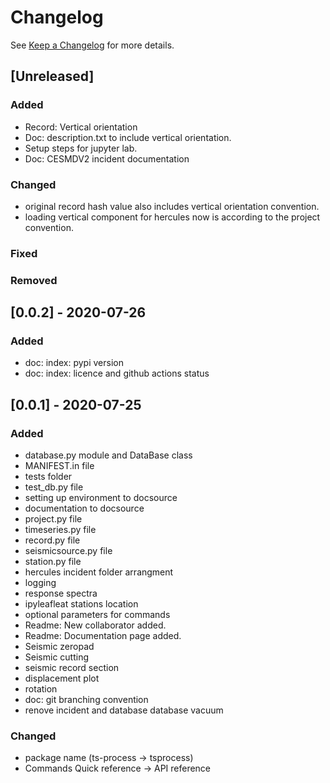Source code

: # Changelog

See [Keep a Changelog](https://keepachangelog.com/en/1.0.0/) for more details.


## [Unreleased]
### Added
- Record: Vertical orientation 
- Doc: description.txt to include vertical orientation. 
- Setup steps for jupyter lab.
- Doc: CESMDV2 incident documentation 


### Changed
- original record hash value also includes vertical orientation convention.
- loading vertical component for hercules now is according to the project convention. 

### Fixed 

### Removed

## [0.0.2] - 2020-07-26
### Added
- doc: index: pypi version
- doc: index: licence and github actions status


## [0.0.1] - 2020-07-25
### Added
- database.py module and DataBase class
- MANIFEST.in file
- tests folder
- test_db.py file
- setting up environment to docsource
- documentation to docsource
- project.py file
- timeseries.py file
- record.py file
- seismicsource.py file
- station.py file
- hercules incident folder arrangment
- logging
- response spectra
- ipyleafleat stations location 
- optional parameters for commands
- Readme: New collaborator added.
- Readme: Documentation page added.
- Seismic zeropad
- Seismic cutting
- seismic record section 
- displacement plot
- rotation
- doc: git branching convention
- renove incident and database database vacuum

### Changed
- package name (ts-process -> tsprocess)
- Commands Quick reference -> API reference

== == ==

### [TASK DIRECTIONS]
Some lines above contain the word "convention". Copy each of them.

### [PROBLEM SOLUTION]
- original record hash value also includes vertical orientation convention.
- loading vertical component for hercules now is according to the project convention. 
- doc: git branching convention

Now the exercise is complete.